Lee accepted a leadership role in the Confederate forces although he had little experience leading troops. He struggled but eventually became a general in the Confederate Army, winning battles largely because of incompetent Union Gen. George McClellan.
He would win other important battles against other Union’s generals, but he was often stalled. He was famously defeated at Gettysburg by Union Maj. Gen. George Meade. Historians say Lee’s massed infantry assault across a wide plain was a gross miscalculation in the era of artillery and rifle fire.
A few weeks after becoming the general in chief of the armies of the Confederate states, Lee surrendered to Union Gen. Ulysses S. Grant at Appomattox Court House in Virginia on April 9, 1865.
THE SLAVE OWNER
A career army officer, Lee didn’t have much wealth, but he inherited a few slaves from his mother. Still, Lee married into one of the wealthiest slave-holding families in Virginia – the Custis family of Arlington and descendants of Martha Washington. When Lee’s father-in-law died, he took leave from the U.S. Army to run the struggling estate and met resistance from slaves expecting to be freed.
Documents show Lee was a cruel figure with his slaves and encouraged his overseers to severely beat slaves captured after trying to escape. One slave said Lee was one of the meanest men she had ever met.
In a 1856 letter, Lee wrote that slavery is ‘a moral & political evil.’ But Lee also wrote in the same letter that God would be the one responsible for emancipation and blacks were better off in the U.S. than Africa.
THE LOST CAUSE ICON
After the Civil War, Lee resisted efforts to build Confederate monuments in his honor and instead wanted the nation to move on from the Civil War.

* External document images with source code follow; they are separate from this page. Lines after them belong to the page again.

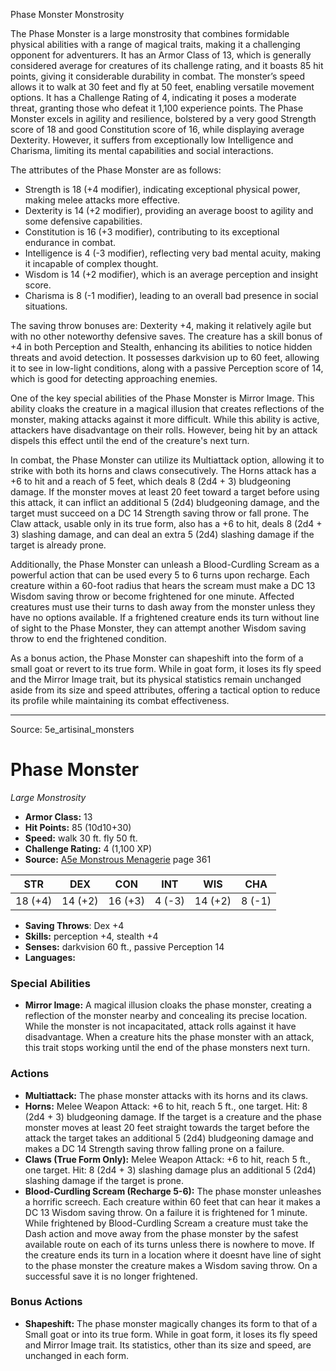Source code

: <MonsterName/>Phase Monster</MonsterName>
<CreatureType/>Monstrosity</CreatureType>

<summary>The Phase Monster is a large monstrosity that combines formidable physical abilities with a range of magical traits, making it a challenging opponent for adventurers. It has an Armor Class of 13, which is generally considered average for creatures of its challenge rating, and it boasts 85 hit points, giving it considerable durability in combat. The monster’s speed allows it to walk at 30 feet and fly at 50 feet, enabling versatile movement options. It has a Challenge Rating of 4, indicating it poses a moderate threat, granting those who defeat it 1,100 experience points. The Phase Monster excels in agility and resilience, bolstered by a very good Strength score of 18 and good Constitution score of 16, while displaying average Dexterity. However, it suffers from exceptionally low Intelligence and Charisma, limiting its mental capabilities and social interactions.</summary>

<detail>

The attributes of the Phase Monster are as follows: 
- Strength is 18 (+4 modifier), indicating exceptional physical power, making melee attacks more effective.
- Dexterity is 14 (+2 modifier), providing an average boost to agility and some defensive capabilities.
- Constitution is 16 (+3 modifier), contributing to its exceptional endurance in combat.
- Intelligence is 4 (-3 modifier), reflecting very bad mental acuity, making it incapable of complex thought.
- Wisdom is 14 (+2 modifier), which is an average perception and insight score.
- Charisma is 8 (-1 modifier), leading to an overall bad presence in social situations.

The saving throw bonuses are: Dexterity +4, making it relatively agile but with no other noteworthy defensive saves. The creature has a skill bonus of +4 in both Perception and Stealth, enhancing its abilities to notice hidden threats and avoid detection. It possesses darkvision up to 60 feet, allowing it to see in low-light conditions, along with a passive Perception score of 14, which is good for detecting approaching enemies.

One of the key special abilities of the Phase Monster is Mirror Image. This ability cloaks the creature in a magical illusion that creates reflections of the monster, making attacks against it more difficult. While this ability is active, attackers have disadvantage on their rolls. However, being hit by an attack dispels this effect until the end of the creature's next turn.

In combat, the Phase Monster can utilize its Multiattack option, allowing it to strike with both its horns and claws consecutively. The Horns attack has a +6 to hit and a reach of 5 feet, which deals 8 (2d4 + 3) bludgeoning damage. If the monster moves at least 20 feet toward a target before using this attack, it can inflict an additional 5 (2d4) bludgeoning damage, and the target must succeed on a DC 14 Strength saving throw or fall prone. The Claw attack, usable only in its true form, also has a +6 to hit, deals 8 (2d4 + 3) slashing damage, and can deal an extra 5 (2d4) slashing damage if the target is already prone.

Additionally, the Phase Monster can unleash a Blood-Curdling Scream as a powerful action that can be used every 5 to 6 turns upon recharge. Each creature within a 60-foot radius that hears the scream must make a DC 13 Wisdom saving throw or become frightened for one minute. Affected creatures must use their turns to dash away from the monster unless they have no options available. If a frightened creature ends its turn without line of sight to the Phase Monster, they can attempt another Wisdom saving throw to end the frightened condition.

As a bonus action, the Phase Monster can shapeshift into the form of a small goat or revert to its true form. While in goat form, it loses its fly speed and the Mirror Image trait, but its physical statistics remain unchanged aside from its size and speed attributes, offering a tactical option to reduce its profile while maintaining its combat effectiveness.</detail>



---

Source: 5e_artisinal_monsters

# Phase Monster

*Large* *Monstrosity*

- **Armor Class:** 13
- **Hit Points:** 85 (10d10+30)
- **Speed:** walk 30 ft. fly 50 ft.
- **Challenge Rating:** 4 (1,100 XP)
- **Source:** [A5e Monstrous Menagerie](https://enpublishingrpg.com/products/level-up-monstrous-menagerie-a5e) page 361

| STR | DEX | CON | INT | WIS | CHA |
| --- | --- | --- | --- | --- | --- |
| 18 (+4) | 14 (+2) | 16 (+3) | 4 (-3) | 14 (+2) | 8 (-1) |

- **Saving Throws**: Dex +4
- **Skills:** perception +4, stealth +4
- **Senses:** darkvision 60 ft., passive Perception 14
- **Languages:** 

### Special Abilities

- **Mirror Image:** A magical illusion cloaks the phase monster, creating a reflection of the monster nearby and concealing its precise location. While the monster is not incapacitated, attack rolls against it have disadvantage. When a creature hits the phase monster with an attack, this trait stops working until the end of the phase monsters next turn.

### Actions

- **Multiattack:** The phase monster attacks with its horns and its claws.
- **Horns:** Melee Weapon Attack: +6 to hit, reach 5 ft., one target. Hit: 8 (2d4 + 3) bludgeoning damage. If the target is a creature and the phase monster moves at least 20 feet straight towards the target before the attack  the target takes an additional 5 (2d4) bludgeoning damage and makes a DC 14 Strength saving throw  falling prone on a failure.
- **Claws (True Form Only):** Melee Weapon Attack: +6 to hit, reach 5 ft., one target. Hit: 8 (2d4 + 3) slashing damage  plus an additional 5 (2d4) slashing damage if the target is prone.
- **Blood-Curdling Scream (Recharge 5-6):** The phase monster unleashes a horrific screech. Each creature within 60 feet that can hear it makes a DC 13 Wisdom saving throw. On a failure  it is frightened for 1 minute. While frightened by Blood-Curdling Scream  a creature must take the Dash action and move away from the phase monster by the safest available route on each of its turns  unless there is nowhere to move. If the creature ends its turn in a location where it doesnt have line of sight to the phase monster  the creature makes a Wisdom saving throw. On a successful save  it is no longer frightened.

### Bonus Actions

- **Shapeshift:** The phase monster magically changes its form to that of a Small goat or into its true form. While in goat form, it loses its fly speed and Mirror Image trait. Its statistics, other than its size and speed, are unchanged in each form.




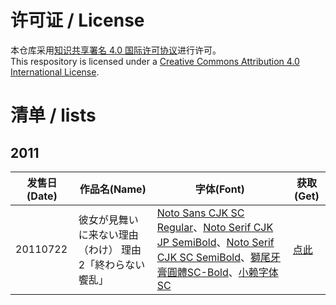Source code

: # 许可证 / License

本仓库采用[知识共享署名 4.0 国际许可协议](https://creativecommons.org/licenses/by/4.0/deed.zh-Hans)进行许可。  
This respository is licensed under a [Creative Commons Attribution 4.0 International License](https://creativecommons.org/licenses/by/4.0/deed).

# 清单 / lists

## 2011

发售日(Date) | 作品名(Name) | 字体(Font) | 获取(Get)
| - | - | - | -
20110722 | 彼女が見舞いに来ない理由（わけ） 理由2「終わらない饗乱」 | [Noto Sans CJK SC Regular](https://github.com/googlefonts/noto-cjk/blob/main/Sans/OTF/SimplifiedChinese/NotoSansCJKsc-Regular.otf)、[Noto Serif CJK JP SemiBold](https://github.com/googlefonts/noto-cjk/blob/main/Serif/OTF/Japanese/NotoSerifCJKjp-SemiBold.otf)、[Noto Serif CJK SC SemiBold](https://github.com/googlefonts/noto-cjk/blob/main/Serif/OTF/SimplifiedChinese/NotoSerifCJKsc-SemiBold.otf)、[獅尾牙膏圓體SC-Bold](https://github.com/max32002/swei-toothpaste/blob/master/CJK%20SC/SweiToothpasteCJKsc-Bold.ttf)、[小赖字体 SC](https://github.com/lxgw/kose-font/blob/master/TTF%20(Simplified%20Chinese)/XiaolaiSC-Regular.ttf) | [点此](https://github.com/liulipack/Subtitles/blob/main/2011/07/\[こっとんど～る\]彼女が見舞いに来ない理由（わけ）%20理由2「終わらない饗乱」.ass)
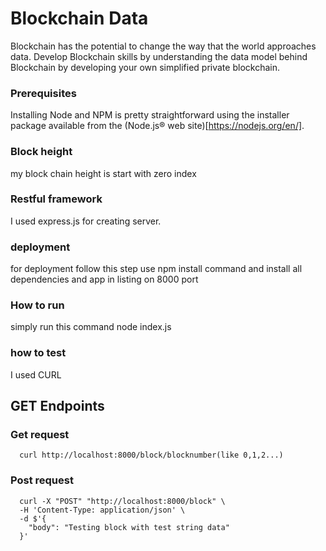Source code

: # Blockchain Data

Blockchain has the potential to change the way that the world approaches data. Develop Blockchain skills by understanding the data model behind Blockchain by developing your own simplified private blockchain.

### Prerequisites

Installing Node and NPM is pretty straightforward using the installer package available from the (Node.js® web site)[https://nodejs.org/en/].

### Block height
my block chain height is start with zero index

### Restful framework
I used express.js for creating server.

### deployment
for deployment follow this step
 use npm install command and install all dependencies
 and app in listing on 8000 port

### How to run
simply run this command
    node index.js
    
### how to test
I used CURL

## GET Endpoints
  ###  Get request
      curl http://localhost:8000/block/blocknumber(like 0,1,2...)

  ### Post request
      curl -X "POST" "http://localhost:8000/block" \
      -H 'Content-Type: application/json' \
      -d $'{
        "body": "Testing block with test string data"
      }'
  
  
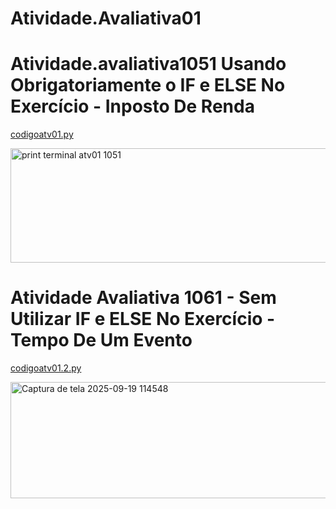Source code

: # Atividade.Avaliativa01

# Atividade.avaliativa1051 Usando Obrigatoriamente o IF e ELSE No Exercício - Inposto De Renda


[codigoatv01.py](https://github.com/user-attachments/files/22429402/codigoatv01.py)

<img width="1404" height="183" alt="print terminal atv01 1051" src="https://github.com/user-attachments/assets/4270e248-3835-45af-b095-6bf7711fb324" />

# Atividade Avaliativa 1061 - Sem Utilizar IF e ELSE No Exercício - Tempo De Um Evento

[codigoatv01.2.py](https://github.com/user-attachments/files/22429579/codigoatv01.2.py)

<img width="1354" height="186" alt="Captura de tela 2025-09-19 114548" src="https://github.com/user-attachments/assets/6b335f5a-5976-4eac-b2ec-bddf902181ab" />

After his death, Southerners adopted ‘The Lost Cause’ revisionist narrative about the Civil War and placed Lee as its central figure. The Last Cause argued the South knew it was fighting a losing war and decided to fight it anyway on principle. It also tried to argue that the war was not about slavery but high constitutional ideals.
As The Lost Cause narrative grew in popularity, proponents pushed to memorialize Lee, ignoring his deficiencies as a general and his role as a slave owner. Lee monuments went up in the 1920s just as the Ku Klux Klan was experiencing a resurgence and new Jim Crow segregation laws were adopted.
A NEW MEMORY
A generation after the civil rights movement, black and Latino residents began pressuring elected officials to dismantle Lee and other Confederate memorials in places like New Orleans, Houston and South Carolina. The removals partly were based on violent acts committed white supremacists using Confederate imagery and historians questioning the legitimacy of The Lost Cause.
A Gen. Robert E. Lee statue was removed from Lee Circle in New Orleans as the last of four monuments to Confederate-era figures to be removed under a 2015 City Council vote.
The Houston Independent School District also voted in 2016 to rename Robert E. Lee High School, a school with a large Latino population, as Margaret Long Wisdom High School.